> [Task]: Nothing should change. Output the data exactly.

════════════════════

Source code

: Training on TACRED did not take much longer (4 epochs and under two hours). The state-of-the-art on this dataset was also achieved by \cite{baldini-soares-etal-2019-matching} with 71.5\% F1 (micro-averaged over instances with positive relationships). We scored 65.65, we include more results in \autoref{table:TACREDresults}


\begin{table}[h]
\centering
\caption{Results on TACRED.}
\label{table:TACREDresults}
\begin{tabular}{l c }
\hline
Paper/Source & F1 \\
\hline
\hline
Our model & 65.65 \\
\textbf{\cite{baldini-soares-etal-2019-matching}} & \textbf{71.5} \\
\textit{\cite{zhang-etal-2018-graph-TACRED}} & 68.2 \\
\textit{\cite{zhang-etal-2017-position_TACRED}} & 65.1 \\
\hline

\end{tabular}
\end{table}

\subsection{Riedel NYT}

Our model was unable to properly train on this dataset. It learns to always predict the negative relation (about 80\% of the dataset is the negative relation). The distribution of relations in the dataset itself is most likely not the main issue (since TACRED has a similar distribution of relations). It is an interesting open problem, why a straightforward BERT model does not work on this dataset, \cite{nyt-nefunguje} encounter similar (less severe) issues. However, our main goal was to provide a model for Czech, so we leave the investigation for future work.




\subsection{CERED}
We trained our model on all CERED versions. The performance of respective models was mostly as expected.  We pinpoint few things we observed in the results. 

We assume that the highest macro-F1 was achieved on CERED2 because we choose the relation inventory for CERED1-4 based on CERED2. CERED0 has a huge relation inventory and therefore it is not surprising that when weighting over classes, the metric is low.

════════════════════

> [Exercise solution]:
Source code

: Training on TACRED did not take much longer (4 epochs and under two hours). The state-of-the-art on this dataset was also achieved by \cite{baldini-soares-etal-2019-matching} with 71.5\% F1 (micro-averaged over instances with positive relationships). We scored 65.65, we include more results in \autoref{table:TACREDresults}


\begin{table}[h]
\centering
\caption{Results on TACRED.}
\label{table:TACREDresults}
\begin{tabular}{l c }
\hline
Paper/Source & F1 \\
\hline
\hline
Our model & 65.65 \\
\textbf{\cite{baldini-soares-etal-2019-matching}} & \textbf{71.5} \\
\textit{\cite{zhang-etal-2018-graph-TACRED}} & 68.2 \\
\textit{\cite{zhang-etal-2017-position_TACRED}} & 65.1 \\
\hline

\end{tabular}
\end{table}

\subsection{Riedel NYT}

Our model was unable to properly train on this dataset. It learns to always predict the negative relation (about 80\% of the dataset is the negative relation). The distribution of relations in the dataset itself is most likely not the main issue (since TACRED has a similar distribution of relations). It is an interesting open problem, why a straightforward BERT model does not work on this dataset, \cite{nyt-nefunguje} encounter similar (less severe) issues. However, our main goal was to provide a model for Czech, so we leave the investigation for future work.




\subsection{CERED}
We trained our model on all CERED versions. The performance of respective models was mostly as expected.  We pinpoint few things we observed in the results. 

We assume that the highest macro-F1 was achieved on CERED2 because we choose the relation inventory for CERED1-4 based on CERED2. CERED0 has a huge relation inventory and therefore it is not surprising that when weighting over classes, the metric is low.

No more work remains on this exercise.